The response should be an exact repetition of all the entries.
■ ■ ■ ■ ■
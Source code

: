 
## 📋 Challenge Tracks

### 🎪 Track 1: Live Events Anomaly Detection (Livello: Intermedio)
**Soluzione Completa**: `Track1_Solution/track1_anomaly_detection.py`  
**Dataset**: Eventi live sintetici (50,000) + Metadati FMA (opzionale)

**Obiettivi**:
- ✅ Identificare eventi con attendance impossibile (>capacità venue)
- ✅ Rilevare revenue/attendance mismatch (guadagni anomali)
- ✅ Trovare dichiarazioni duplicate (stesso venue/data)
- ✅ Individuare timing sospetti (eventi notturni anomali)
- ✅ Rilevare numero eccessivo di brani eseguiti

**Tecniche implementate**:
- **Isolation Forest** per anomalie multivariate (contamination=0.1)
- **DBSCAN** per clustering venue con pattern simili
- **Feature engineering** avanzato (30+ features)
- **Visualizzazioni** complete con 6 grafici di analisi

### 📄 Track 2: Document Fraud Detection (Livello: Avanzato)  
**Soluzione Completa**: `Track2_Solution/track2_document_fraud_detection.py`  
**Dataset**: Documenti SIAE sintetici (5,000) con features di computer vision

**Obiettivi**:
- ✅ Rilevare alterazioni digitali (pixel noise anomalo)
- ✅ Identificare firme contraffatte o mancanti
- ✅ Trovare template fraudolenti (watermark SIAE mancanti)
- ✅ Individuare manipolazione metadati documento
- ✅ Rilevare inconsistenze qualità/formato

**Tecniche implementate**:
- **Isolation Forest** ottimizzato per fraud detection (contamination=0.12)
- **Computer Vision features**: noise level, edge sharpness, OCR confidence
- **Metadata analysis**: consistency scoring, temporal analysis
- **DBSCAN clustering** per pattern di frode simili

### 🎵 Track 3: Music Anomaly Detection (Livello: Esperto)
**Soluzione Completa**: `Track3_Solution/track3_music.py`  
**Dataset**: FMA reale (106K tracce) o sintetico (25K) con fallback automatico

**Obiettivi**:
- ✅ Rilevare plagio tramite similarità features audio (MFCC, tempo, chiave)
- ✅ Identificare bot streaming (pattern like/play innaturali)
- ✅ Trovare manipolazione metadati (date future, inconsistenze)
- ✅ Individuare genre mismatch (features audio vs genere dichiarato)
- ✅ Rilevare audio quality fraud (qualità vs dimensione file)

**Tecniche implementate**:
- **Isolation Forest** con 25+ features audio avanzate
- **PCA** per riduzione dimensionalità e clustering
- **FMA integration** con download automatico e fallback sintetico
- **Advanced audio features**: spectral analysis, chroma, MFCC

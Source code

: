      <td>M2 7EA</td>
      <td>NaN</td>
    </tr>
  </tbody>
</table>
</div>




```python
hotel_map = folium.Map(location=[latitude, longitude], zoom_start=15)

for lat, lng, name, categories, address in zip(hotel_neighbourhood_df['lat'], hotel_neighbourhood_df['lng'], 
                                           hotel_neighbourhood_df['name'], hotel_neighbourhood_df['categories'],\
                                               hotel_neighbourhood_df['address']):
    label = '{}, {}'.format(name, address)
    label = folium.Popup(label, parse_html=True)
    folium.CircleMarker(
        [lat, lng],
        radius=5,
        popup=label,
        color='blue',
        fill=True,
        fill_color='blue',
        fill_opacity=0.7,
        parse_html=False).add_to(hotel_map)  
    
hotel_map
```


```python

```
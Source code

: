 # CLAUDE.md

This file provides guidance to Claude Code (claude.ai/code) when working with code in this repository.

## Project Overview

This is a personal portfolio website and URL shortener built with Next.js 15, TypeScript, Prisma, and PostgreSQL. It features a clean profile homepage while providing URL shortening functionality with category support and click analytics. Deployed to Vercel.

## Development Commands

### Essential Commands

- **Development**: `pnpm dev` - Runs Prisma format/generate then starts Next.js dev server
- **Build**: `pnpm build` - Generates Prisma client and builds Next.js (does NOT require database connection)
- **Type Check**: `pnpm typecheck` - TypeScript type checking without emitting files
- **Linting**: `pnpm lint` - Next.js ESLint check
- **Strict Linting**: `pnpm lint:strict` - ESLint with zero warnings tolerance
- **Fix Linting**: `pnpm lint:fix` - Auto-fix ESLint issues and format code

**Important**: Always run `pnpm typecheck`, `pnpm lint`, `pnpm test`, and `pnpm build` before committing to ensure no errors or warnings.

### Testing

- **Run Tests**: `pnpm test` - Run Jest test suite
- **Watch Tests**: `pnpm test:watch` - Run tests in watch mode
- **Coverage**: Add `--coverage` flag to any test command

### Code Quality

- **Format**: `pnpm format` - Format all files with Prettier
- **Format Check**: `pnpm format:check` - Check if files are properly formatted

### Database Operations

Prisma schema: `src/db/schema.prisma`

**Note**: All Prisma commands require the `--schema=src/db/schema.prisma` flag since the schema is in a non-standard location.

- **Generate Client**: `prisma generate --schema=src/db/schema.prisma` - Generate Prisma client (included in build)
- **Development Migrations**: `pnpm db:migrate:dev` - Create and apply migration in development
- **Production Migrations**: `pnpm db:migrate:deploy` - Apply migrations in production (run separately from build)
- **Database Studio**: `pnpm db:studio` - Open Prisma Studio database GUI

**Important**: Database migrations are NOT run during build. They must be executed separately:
■ ■ ■ ■ ■
#### RESULT OF THE TASK:
Source code

: 
## 📋 Challenge Tracks

### 🎪 Track 1: Live Events Anomaly Detection (Livello: Intermedio)
**Soluzione Completa**: `Track1_Solution/track1_anomaly_detection.py`  
**Dataset**: Eventi live sintetici (50,000) + Metadati FMA (opzionale)

**Obiettivi**:
- ✅ Identificare eventi con attendance impossibile (>capacità venue)
- ✅ Rilevare revenue/attendance mismatch (guadagni anomali)
- ✅ Trovare dichiarazioni duplicate (stesso venue/data)
- ✅ Individuare timing sospetti (eventi notturni anomali)
- ✅ Rilevare numero eccessivo di brani eseguiti

**Tecniche implementate**:
- **Isolation Forest** per anomalie multivariate (contamination=0.1)
- **DBSCAN** per clustering venue con pattern simili
- **Feature engineering** avanzato (30+ features)
- **Visualizzazioni** complete con 6 grafici di analisi

### 📄 Track 2: Document Fraud Detection (Livello: Avanzato)  
**Soluzione Completa**: `Track2_Solution/track2_document_fraud_detection.py`  
**Dataset**: Documenti SIAE sintetici (5,000) con features di computer vision

**Obiettivi**:
- ✅ Rilevare alterazioni digitali (pixel noise anomalo)
- ✅ Identificare firme contraffatte o mancanti
- ✅ Trovare template fraudolenti (watermark SIAE mancanti)
- ✅ Individuare manipolazione metadati documento
- ✅ Rilevare inconsistenze qualità/formato

**Tecniche implementate**:
- **Isolation Forest** ottimizzato per fraud detection (contamination=0.12)
- **Computer Vision features**: noise level, edge sharpness, OCR confidence
- **Metadata analysis**: consistency scoring, temporal analysis
- **DBSCAN clustering** per pattern di frode simili

### 🎵 Track 3: Music Anomaly Detection (Livello: Esperto)
**Soluzione Completa**: `Track3_Solution/track3_music.py`  
**Dataset**: FMA reale (106K tracce) o sintetico (25K) con fallback automatico

**Obiettivi**:
- ✅ Rilevare plagio tramite similarità features audio (MFCC, tempo, chiave)
- ✅ Identificare bot streaming (pattern like/play innaturali)
- ✅ Trovare manipolazione metadati (date future, inconsistenze)
- ✅ Individuare genre mismatch (features audio vs genere dichiarato)
- ✅ Rilevare audio quality fraud (qualità vs dimensione file)

**Tecniche implementate**:
- **Isolation Forest** con 25+ features audio avanzate
- **PCA** per riduzione dimensionalità e clustering
- **FMA integration** con download automatico e fallback sintetico
- **Advanced audio features**: spectral analysis, chroma, MFCC

Source code

:      <td>M2 7EA</td>
      <td>NaN</td>
    </tr>
  </tbody>
</table>
</div>




```python
hotel_map = folium.Map(location=[latitude, longitude], zoom_start=15)

for lat, lng, name, categories, address in zip(hotel_neighbourhood_df['lat'], hotel_neighbourhood_df['lng'], 
                                           hotel_neighbourhood_df['name'], hotel_neighbourhood_df['categories'],\
                                               hotel_neighbourhood_df['address']):
    label = '{}, {}'.format(name, address)
    label = folium.Popup(label, parse_html=True)
    folium.CircleMarker(
        [lat, lng],
        radius=5,
        popup=label,
        color='blue',
        fill=True,
        fill_color='blue',
        fill_opacity=0.7,
        parse_html=False).add_to(hotel_map)  
    
hotel_map
```


```python

```
Source code

: # CLAUDE.md

This file provides guidance to Claude Code (claude.ai/code) when working with code in this repository.

## Project Overview

This is a personal portfolio website and URL shortener built with Next.js 15, TypeScript, Prisma, and PostgreSQL. It features a clean profile homepage while providing URL shortening functionality with category support and click analytics. Deployed to Vercel.

## Development Commands

### Essential Commands

- **Development**: `pnpm dev` - Runs Prisma format/generate then starts Next.js dev server
- **Build**: `pnpm build` - Generates Prisma client and builds Next.js (does NOT require database connection)
- **Type Check**: `pnpm typecheck` - TypeScript type checking without emitting files
- **Linting**: `pnpm lint` - Next.js ESLint check
- **Strict Linting**: `pnpm lint:strict` - ESLint with zero warnings tolerance
- **Fix Linting**: `pnpm lint:fix` - Auto-fix ESLint issues and format code

**Important**: Always run `pnpm typecheck`, `pnpm lint`, `pnpm test`, and `pnpm build` before committing to ensure no errors or warnings.

### Testing

- **Run Tests**: `pnpm test` - Run Jest test suite
- **Watch Tests**: `pnpm test:watch` - Run tests in watch mode
- **Coverage**: Add `--coverage` flag to any test command

### Code Quality

- **Format**: `pnpm format` - Format all files with Prettier
- **Format Check**: `pnpm format:check` - Check if files are properly formatted

### Database Operations

Prisma schema: `src/db/schema.prisma`

**Note**: All Prisma commands require the `--schema=src/db/schema.prisma` flag since the schema is in a non-standard location.

- **Generate Client**: `prisma generate --schema=src/db/schema.prisma` - Generate Prisma client (included in build)
- **Development Migrations**: `pnpm db:migrate:dev` - Create and apply migration in development
- **Production Migrations**: `pnpm db:migrate:deploy` - Apply migrations in production (run separately from build)
- **Database Studio**: `pnpm db:studio` - Open Prisma Studio database GUI

**Important**: Database migrations are NOT run during build. They must be executed separately:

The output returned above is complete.